---- RECORDS FOR THIS EXERCISE

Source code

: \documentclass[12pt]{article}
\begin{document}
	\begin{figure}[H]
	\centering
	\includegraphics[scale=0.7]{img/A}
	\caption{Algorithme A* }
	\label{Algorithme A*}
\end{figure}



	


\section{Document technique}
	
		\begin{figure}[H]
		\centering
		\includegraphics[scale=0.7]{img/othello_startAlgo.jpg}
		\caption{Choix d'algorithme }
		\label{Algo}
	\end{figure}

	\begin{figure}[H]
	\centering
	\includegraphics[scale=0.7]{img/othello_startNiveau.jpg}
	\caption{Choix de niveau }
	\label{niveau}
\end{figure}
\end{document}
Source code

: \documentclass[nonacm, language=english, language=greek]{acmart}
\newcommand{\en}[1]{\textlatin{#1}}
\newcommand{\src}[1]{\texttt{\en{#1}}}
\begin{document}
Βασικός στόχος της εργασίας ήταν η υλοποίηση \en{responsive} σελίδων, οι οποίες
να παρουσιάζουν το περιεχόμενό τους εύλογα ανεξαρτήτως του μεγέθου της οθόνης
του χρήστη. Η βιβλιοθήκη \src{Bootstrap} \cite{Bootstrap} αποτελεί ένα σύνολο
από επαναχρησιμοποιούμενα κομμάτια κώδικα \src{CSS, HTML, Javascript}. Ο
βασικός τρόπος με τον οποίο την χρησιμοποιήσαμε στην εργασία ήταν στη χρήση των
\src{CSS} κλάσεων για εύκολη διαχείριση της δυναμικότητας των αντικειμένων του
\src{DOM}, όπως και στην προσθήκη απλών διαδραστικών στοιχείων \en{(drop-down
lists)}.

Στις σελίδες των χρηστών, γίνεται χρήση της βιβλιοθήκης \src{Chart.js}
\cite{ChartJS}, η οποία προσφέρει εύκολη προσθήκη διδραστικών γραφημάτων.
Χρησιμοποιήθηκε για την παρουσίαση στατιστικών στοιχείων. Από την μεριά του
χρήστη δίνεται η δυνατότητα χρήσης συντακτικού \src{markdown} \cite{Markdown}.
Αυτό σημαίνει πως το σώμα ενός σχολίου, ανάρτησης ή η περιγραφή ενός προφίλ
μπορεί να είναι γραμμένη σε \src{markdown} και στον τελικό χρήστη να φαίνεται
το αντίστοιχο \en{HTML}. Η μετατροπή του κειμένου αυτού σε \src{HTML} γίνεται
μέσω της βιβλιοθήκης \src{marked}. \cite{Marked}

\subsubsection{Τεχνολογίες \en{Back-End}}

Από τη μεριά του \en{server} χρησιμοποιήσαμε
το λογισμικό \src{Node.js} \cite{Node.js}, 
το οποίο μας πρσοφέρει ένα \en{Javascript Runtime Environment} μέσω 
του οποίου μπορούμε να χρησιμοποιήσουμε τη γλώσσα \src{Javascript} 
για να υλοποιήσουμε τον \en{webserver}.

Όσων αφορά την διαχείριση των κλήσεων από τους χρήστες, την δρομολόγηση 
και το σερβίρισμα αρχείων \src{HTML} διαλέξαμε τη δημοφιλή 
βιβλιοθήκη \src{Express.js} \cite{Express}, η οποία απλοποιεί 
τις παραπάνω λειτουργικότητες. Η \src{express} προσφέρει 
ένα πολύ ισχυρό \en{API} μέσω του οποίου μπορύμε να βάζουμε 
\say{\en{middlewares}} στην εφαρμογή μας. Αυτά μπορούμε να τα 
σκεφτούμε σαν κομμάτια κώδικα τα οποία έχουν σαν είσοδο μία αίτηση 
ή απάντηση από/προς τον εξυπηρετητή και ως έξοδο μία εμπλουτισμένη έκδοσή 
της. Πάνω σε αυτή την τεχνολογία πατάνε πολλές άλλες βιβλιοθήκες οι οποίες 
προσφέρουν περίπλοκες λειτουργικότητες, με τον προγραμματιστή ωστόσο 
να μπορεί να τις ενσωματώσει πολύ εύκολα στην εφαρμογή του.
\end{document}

--------

Copy verbatim the span of lines that begins with the line holding "ένα πολύ ισχυρό" and ends at the last line of the records.

ένα πολύ ισχυρό \en{API} μέσω του οποίου μπορύμε να βάζουμε 
\say{\en{middlewares}} στην εφαρμογή μας. Αυτά μπορούμε να τα 
σκεφτούμε σαν κομμάτια κώδικα τα οποία έχουν σαν είσοδο μία αίτηση 
ή απάντηση από/προς τον εξυπηρετητή και ως έξοδο μία εμπλουτισμένη έκδοσή 
της. Πάνω σε αυτή την τεχνολογία πατάνε πολλές άλλες βιβλιοθήκες οι οποίες 
προσφέρουν περίπλοκες λειτουργικότητες, με τον προγραμματιστή ωστόσο 
να μπορεί να τις ενσωματώσει πολύ εύκολα στην εφαρμογή του.
\end{document}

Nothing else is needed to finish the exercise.